For many years, our economy has been digging itself deeper and deeper into a mountain of debt. With our lives submerged far under this mountain, it's only a matter of time before the mountain caves in and crushes us. We need someone to guide us out of this mountain, above all else.

Dear next president,

Martin Luther King, Jr. once said “a nation that continues year after year to spend more money on military defense than on programs of social uplift is approaching spiritual doom.” Viewing America today, that quote would ring more true if it instead said, “a nation that continues year after year to spend more money than it has is approaching physical and economical doom.” For a country that is already more than $19 trillion in debt, it sure seems like the American government loves to invest more and more assets and money into foreign affairs and other poor investments that have little to no benefit for the American public. We need a leader to stop this pointless spending and start shaving zeroes off that debt, above all other issues. We need a leader that prioritizes our economy, as money is either the root or solution to many of our problems. Can you be that leader?

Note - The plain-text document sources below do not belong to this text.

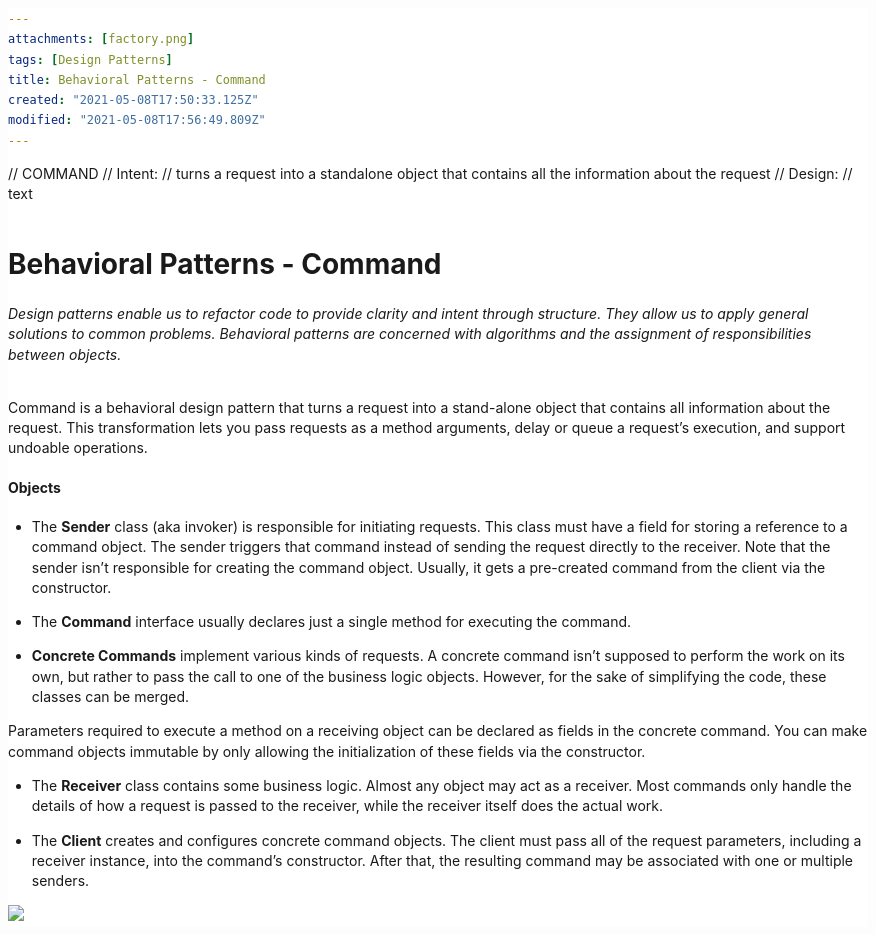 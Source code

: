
 ```yaml
---
attachments: [factory.png]
tags: [Design Patterns]
title: Behavioral Patterns - Command
created: "2021-05-08T17:50:33.125Z"
modified: "2021-05-08T17:56:49.809Z"
---
```


// COMMAND
// Intent:
// turns a request into a standalone object that contains all the information about the request
// Design:
// text

# Behavioral Patterns - Command

###### Design patterns enable us to refactor code to provide clarity and intent through structure. They allow us to apply general solutions to common problems. Behavioral patterns are concerned with algorithms and the assignment of responsibilities between objects.

Command is a behavioral design pattern that turns a request into a stand-alone object that contains all information about the request. This transformation lets you pass requests as a method arguments, delay or queue a request’s execution, and support undoable operations.

#### Objects

- The **Sender** class (aka invoker) is responsible for initiating requests. This class must have a field for storing a reference to a command object. The sender triggers that command instead of sending the request directly to the receiver. Note that the sender isn’t responsible for creating the command object. Usually, it gets a pre-created command from the client via the constructor.

- The **Command** interface usually declares just a single method for executing the command.

- **Concrete Commands** implement various kinds of requests. A concrete command isn’t supposed to perform the work on its own, but rather to pass the call to one of the business logic objects. However, for the sake of simplifying the code, these classes can be merged.

Parameters required to execute a method on a receiving object can be declared as fields in the concrete command. You can make command objects immutable by only allowing the initialization of these fields via the constructor.

- The **Receiver** class contains some business logic. Almost any object may act as a receiver. Most commands only handle the details of how a request is passed to the receiver, while the receiver itself does the actual work.

- The **Client** creates and configures concrete command objects. The client must pass all of the request parameters, including a receiver instance, into the command’s constructor. After that, the resulting command may be associated with one or multiple senders.

<img src="https://refactoring.guru/images/patterns/diagrams/command/structure-indexed.png" width="500" />
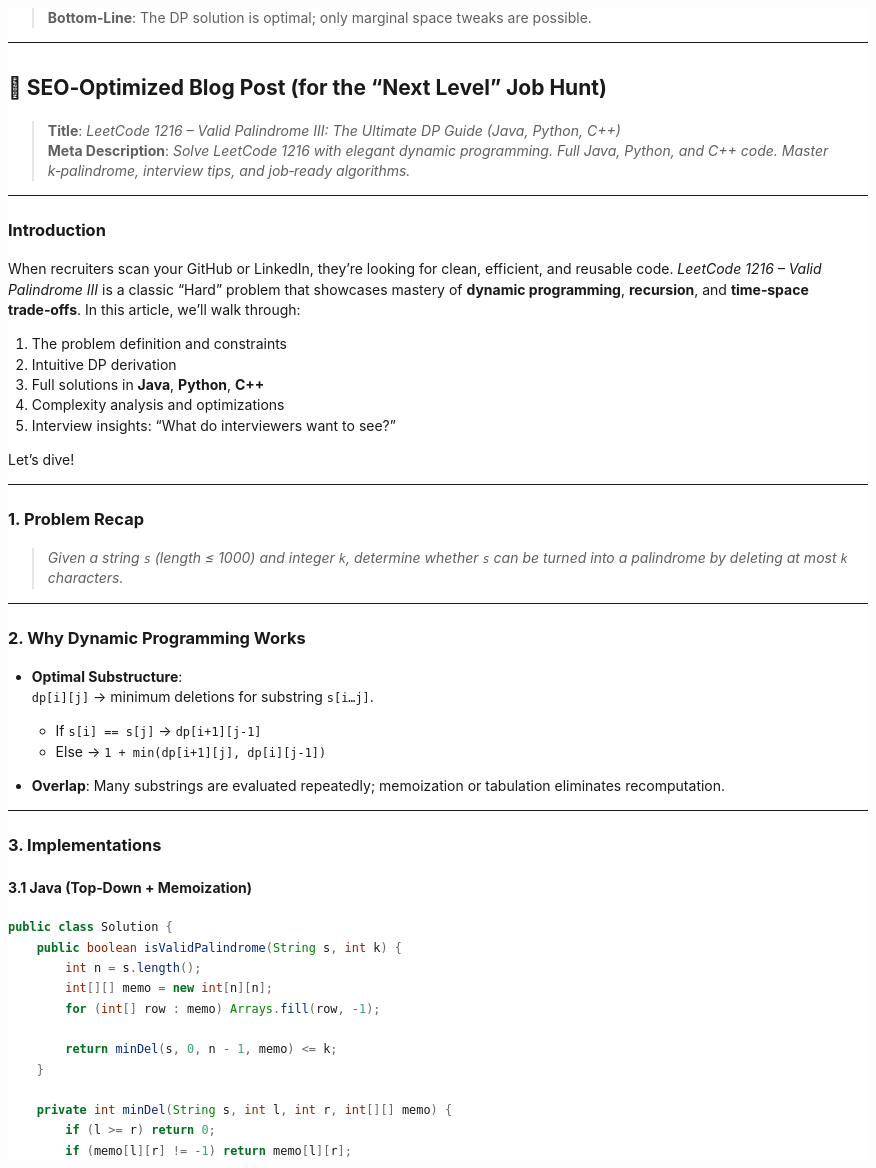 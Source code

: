 > **Bottom‑Line**: The DP solution is optimal; only marginal space tweaks are possible.

---

## 🎯 SEO‑Optimized Blog Post (for the “Next Level” Job Hunt)

> **Title**: *LeetCode 1216 – Valid Palindrome III: The Ultimate DP Guide (Java, Python, C++)*  
> **Meta Description**: *Solve LeetCode 1216 with elegant dynamic programming. Full Java, Python, and C++ code. Master k‑palindrome, interview tips, and job‑ready algorithms.*

---

### Introduction

When recruiters scan your GitHub or LinkedIn, they’re looking for clean, efficient, and reusable code. *LeetCode 1216 – Valid Palindrome III* is a classic “Hard” problem that showcases mastery of **dynamic programming**, **recursion**, and **time‑space trade‑offs**. In this article, we’ll walk through:

1. The problem definition and constraints  
2. Intuitive DP derivation  
3. Full solutions in **Java**, **Python**, **C++**  
4. Complexity analysis and optimizations  
5. Interview insights: “What do interviewers want to see?”

Let’s dive!

---

### 1. Problem Recap

> *Given a string `s` (length ≤ 1000) and integer `k`, determine whether `s` can be turned into a palindrome by deleting at most `k` characters.*

---

### 2. Why Dynamic Programming Works

- **Optimal Substructure**:  
  `dp[i][j]` → minimum deletions for substring `s[i…j]`.  
  - If `s[i] == s[j]` → `dp[i+1][j-1]`  
  - Else → `1 + min(dp[i+1][j], dp[i][j-1])`

- **Overlap**: Many substrings are evaluated repeatedly; memoization or tabulation eliminates recomputation.

---

### 3. Implementations

#### 3.1 Java (Top‑Down + Memoization)

```java
public class Solution {
    public boolean isValidPalindrome(String s, int k) {
        int n = s.length();
        int[][] memo = new int[n][n];
        for (int[] row : memo) Arrays.fill(row, -1);

        return minDel(s, 0, n - 1, memo) <= k;
    }

    private int minDel(String s, int l, int r, int[][] memo) {
        if (l >= r) return 0;
        if (memo[l][r] != -1) return memo[l][r];

```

Unemployment and low-income workers have been a major topic for debate for a long time, and within good reason. People in poverty and both a partial cause of, and an effect of our poor economy and rising debt. The number of citizens below the poverty line in America has been growing at a startling rate. As of August, 2015, over 45 million citizens lived below the poverty line as, a number that had grown nearly 10 million in just 7 years. This means that there are over 45 million citizens making less than $12,000 as an annual salary, and less than $25,000 total income in a family of four (“Current US Poverty Statistics”). These numbers, unfortunately, aren’t too surprising when it's taken into account that the current federal minimum wage is $7.25 an hour, which has been met with many demands and protests for as much as a $7.75 increase to $15 an hour. While such a large jump in pay may seem unreasonable, as of 2011, a full-time employee needed to earn a minimum of $11.06 an hour to keep a family of four above the poverty line (“Current US Poverty Statistics”). This spike in the minimum wage may seem very tempting, however it is not the answer, as I’ll address later.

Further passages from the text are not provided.